Re: Postgres: Queries are too slow after upgrading to PG17 from PG15

Todd Cook <cookt@blackduck.com>

From: Todd Cook <cookt@blackduck.com>
To: Peter Geoghegan <pg@bowt.ie>
Cc: Merlin Moncure <mmoncure@gmail.com>, Tom Lane <tgl@sss.pgh.pa.us>, Sajith Prabhakar Shetty <ssajith@blackduck.com>, Andrei Lepikhov <lepihov@gmail.com>, "pgsql-bugs@lists.postgresql.org" <pgsql-bugs@lists.postgresql.org>
Date: 2025-09-25T19:28:34Z
Lists: pgsql-bugs

Commits

Same data as JSON: GET /api/v1/messages/:b64id/commits the thread's linked commits as JSON, with link sources. API reference →
  1. Convert strategies to and from compare types

  2. Enhance nbtree ScalarArrayOp execution.

  3. Improve planning of btree index scans using ScalarArrayOpExpr quals.

  4. Fix planning of btree index scans using ScalarArrayOpExpr quals.

On 9/25/25, 2:46 PM, "Peter Geoghegan" <pg@bowt.ie <mailto:pg@bowt.ie>> wrote:
> What does EXPLAIN ANALYZE actually show you on 18, compared to 16,
> with the same real world (non-minimal) test case?
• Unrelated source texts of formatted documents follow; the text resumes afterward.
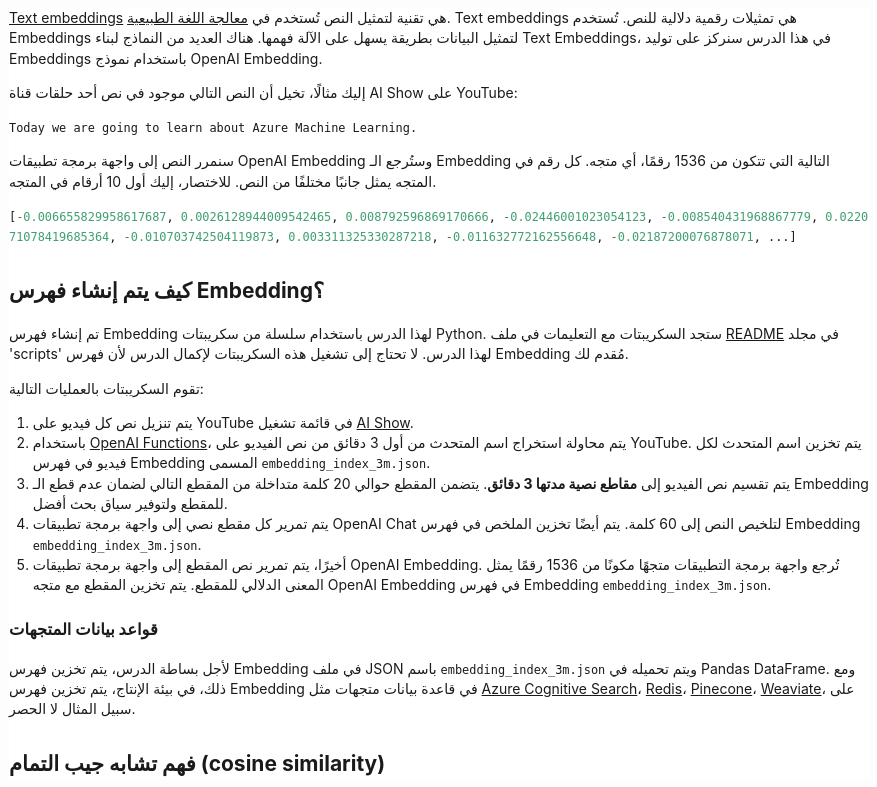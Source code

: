 [Text embeddings](https://en.wikipedia.org/wiki/Word_embedding?WT.mc_id=academic-105485-koreyst) هي تقنية لتمثيل النص تُستخدم في [معالجة اللغة الطبيعية](https://en.wikipedia.org/wiki/Natural_language_processing?WT.mc_id=academic-105485-koreyst). Text embeddings هي تمثيلات رقمية دلالية للنص. تُستخدم Embeddings لتمثيل البيانات بطريقة يسهل على الآلة فهمها. هناك العديد من النماذج لبناء Text Embeddings، في هذا الدرس سنركز على توليد Embeddings باستخدام نموذج OpenAI Embedding.

إليك مثالًا، تخيل أن النص التالي موجود في نص أحد حلقات قناة AI Show على YouTube:

```text
Today we are going to learn about Azure Machine Learning.
```

سنمرر النص إلى واجهة برمجة تطبيقات OpenAI Embedding وستُرجع الـ Embedding التالية التي تتكون من 1536 رقمًا، أي متجه. كل رقم في المتجه يمثل جانبًا مختلفًا من النص. للاختصار، إليك أول 10 أرقام في المتجه.

```python
[-0.006655829958617687, 0.0026128944009542465, 0.008792596869170666, -0.02446001023054123, -0.008540431968867779, 0.022071078419685364, -0.010703742504119873, 0.003311325330287218, -0.011632772162556648, -0.02187200076878071, ...]
```

## كيف يتم إنشاء فهرس Embedding؟

تم إنشاء فهرس Embedding لهذا الدرس باستخدام سلسلة من سكريبتات Python. ستجد السكريبتات مع التعليمات في ملف [README](./scripts/README.md?WT.mc_id=academic-105485-koreyst) في مجلد 'scripts' لهذا الدرس. لا تحتاج إلى تشغيل هذه السكريبتات لإكمال الدرس لأن فهرس Embedding مُقدم لك.

تقوم السكريبتات بالعمليات التالية:

1. يتم تنزيل نص كل فيديو على YouTube في قائمة تشغيل [AI Show](https://www.youtube.com/playlist?list=PLlrxD0HtieHi0mwteKBOfEeOYf0LJU4O1).
2. باستخدام [OpenAI Functions](https://learn.microsoft.com/azure/ai-services/openai/how-to/function-calling?WT.mc_id=academic-105485-koreyst)، يتم محاولة استخراج اسم المتحدث من أول 3 دقائق من نص الفيديو على YouTube. يتم تخزين اسم المتحدث لكل فيديو في فهرس Embedding المسمى `embedding_index_3m.json`.
3. يتم تقسيم نص الفيديو إلى **مقاطع نصية مدتها 3 دقائق**. يتضمن المقطع حوالي 20 كلمة متداخلة من المقطع التالي لضمان عدم قطع الـ Embedding للمقطع ولتوفير سياق بحث أفضل.
4. يتم تمرير كل مقطع نصي إلى واجهة برمجة تطبيقات OpenAI Chat لتلخيص النص إلى 60 كلمة. يتم أيضًا تخزين الملخص في فهرس Embedding `embedding_index_3m.json`.
5. أخيرًا، يتم تمرير نص المقطع إلى واجهة برمجة تطبيقات OpenAI Embedding. تُرجع واجهة برمجة التطبيقات متجهًا مكونًا من 1536 رقمًا يمثل المعنى الدلالي للمقطع. يتم تخزين المقطع مع متجه OpenAI Embedding في فهرس Embedding `embedding_index_3m.json`.

### قواعد بيانات المتجهات

لأجل بساطة الدرس، يتم تخزين فهرس Embedding في ملف JSON باسم `embedding_index_3m.json` ويتم تحميله في Pandas DataFrame. ومع ذلك، في بيئة الإنتاج، يتم تخزين فهرس Embedding في قاعدة بيانات متجهات مثل [Azure Cognitive Search](https://learn.microsoft.com/training/modules/improve-search-results-vector-search?WT.mc_id=academic-105485-koreyst)، [Redis](https://cookbook.openai.com/examples/vector_databases/redis/readme?WT.mc_id=academic-105485-koreyst)، [Pinecone](https://cookbook.openai.com/examples/vector_databases/pinecone/readme?WT.mc_id=academic-105485-koreyst)، [Weaviate](https://cookbook.openai.com/examples/vector_databases/weaviate/readme?WT.mc_id=academic-105485-koreyst)، على سبيل المثال لا الحصر.

## فهم تشابه جيب التمام (cosine similarity)
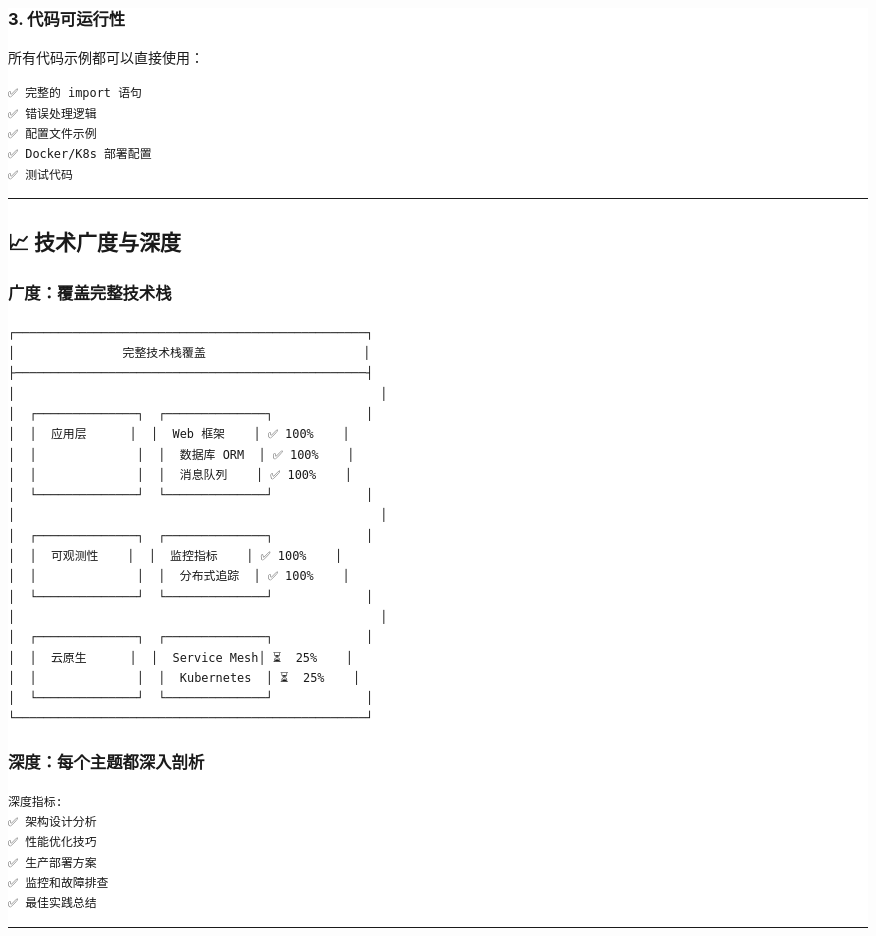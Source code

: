 ### 3. 代码可运行性

所有代码示例都可以直接使用：

```text
✅ 完整的 import 语句
✅ 错误处理逻辑
✅ 配置文件示例
✅ Docker/K8s 部署配置
✅ 测试代码
```

---

## 📈 技术广度与深度

### 广度：覆盖完整技术栈

```text
┌─────────────────────────────────────────────────┐
│               完整技术栈覆盖                      │
├─────────────────────────────────────────────────┤
│                                                   │
│  ┌──────────────┐  ┌──────────────┐             │
│  │  应用层      │  │  Web 框架    │ ✅ 100%    │
│  │              │  │  数据库 ORM  │ ✅ 100%    │
│  │              │  │  消息队列    │ ✅ 100%    │
│  └──────────────┘  └──────────────┘             │
│                                                   │
│  ┌──────────────┐  ┌──────────────┐             │
│  │  可观测性    │  │  监控指标    │ ✅ 100%    │
│  │              │  │  分布式追踪  │ ✅ 100%    │
│  └──────────────┘  └──────────────┘             │
│                                                   │
│  ┌──────────────┐  ┌──────────────┐             │
│  │  云原生      │  │  Service Mesh│ ⏳  25%    │
│  │              │  │  Kubernetes  │ ⏳  25%    │
│  └──────────────┘  └──────────────┘             │
└─────────────────────────────────────────────────┘
```

### 深度：每个主题都深入剖析

```text
深度指标:
✅ 架构设计分析
✅ 性能优化技巧
✅ 生产部署方案
✅ 监控和故障排查
✅ 最佳实践总结
```

---
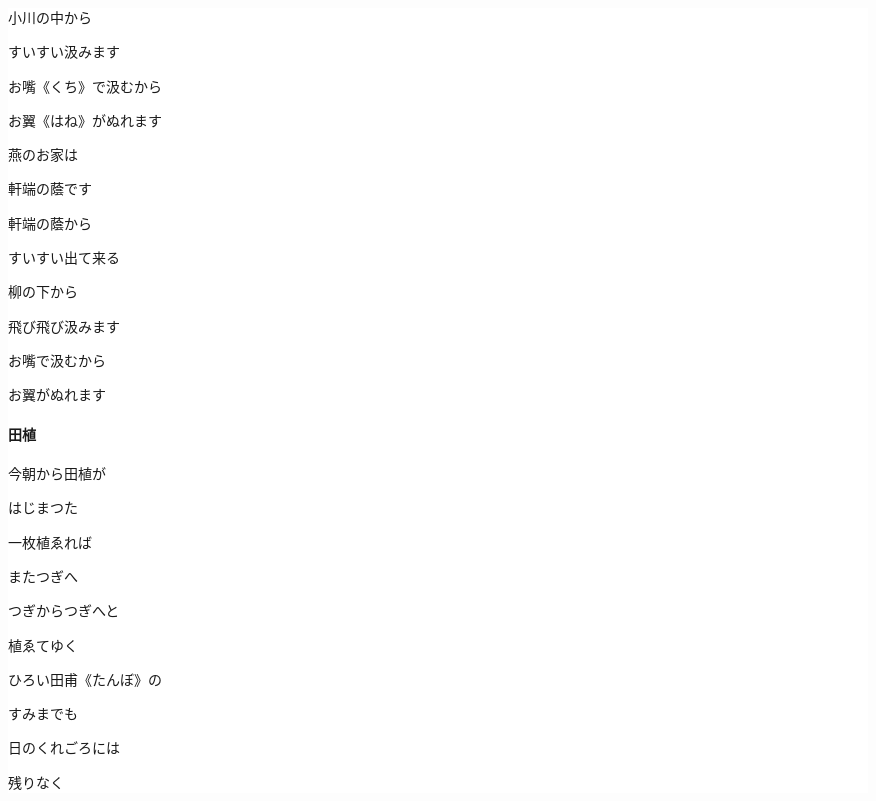 

小川の中から

すいすい汲みます



お嘴《くち》で汲むから

お翼《はね》がぬれます



燕のお家は

軒端の蔭です



軒端の蔭から

すいすい出て来る



柳の下から

飛び飛び汲みます



お嘴で汲むから

お翼がぬれます





#### 田植




今朝から田植が

はじまつた



一枚植ゑれば

またつぎへ



つぎからつぎへと

植ゑてゆく



ひろい田甫《たんぼ》の

すみまでも



日のくれごろには

残りなく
Are the joins and
> scan nodes all the same as before (i.e. is the Postgres 18 plan
> *identical to the "bad" Postgres 17 plan)?
>
> Do you see any "Heap Fetches:", particularly with the problematic
> index-only scan? Could it just be that you made sure to run VACUUM
> ahead of the test this time, allowing the index-only scan seen on
> Postgres 17 and 18 to avoid heap accesses?
>
> Recall that the 15 and 16 plan had a plain index scan on another
> index, and that the 17 plan you showed a few weeks back had "Heap
> Fetches: 598,916" (meaning that the index-only scan was completely
> ineffective at avoiding heap accesses). If you're now able to get the
> most out of index-only access, it could be enough to flip things in
> favor of the new plan -- in spite of the fact that there is definitely
> still a regression tied to needlessly sorting the scan's SAOP array
> many times.

The tests I reported on are application-level load tests that last about
10 hours and generate ~4 million queries, so I don't have any of that
per-query info.  We generate a lot of queries with "IN (constant_list)"
expressions, so that seemed like a logical explanation, but maybe
something else is going on too?  Nothing really stands out from
crawling through pg_stat_statements, so maybe it's a small effect that
is multiplied by repetition?

FWIW, except for large multi-join queries with "IN (constant_list)"
expressions, nearly every individual query I run is as fast or faster in
17 than in 16.  The ones that are slower are ones that were previously
munged around to get a specific plan; those that I've unmunged have
so far been much faster on 17.

It just occurred to me while typing this that I should go count joins to
see if we're exceeding join_collapse_limit.  Could something have
changed in 17 that would affect how such queries are planned?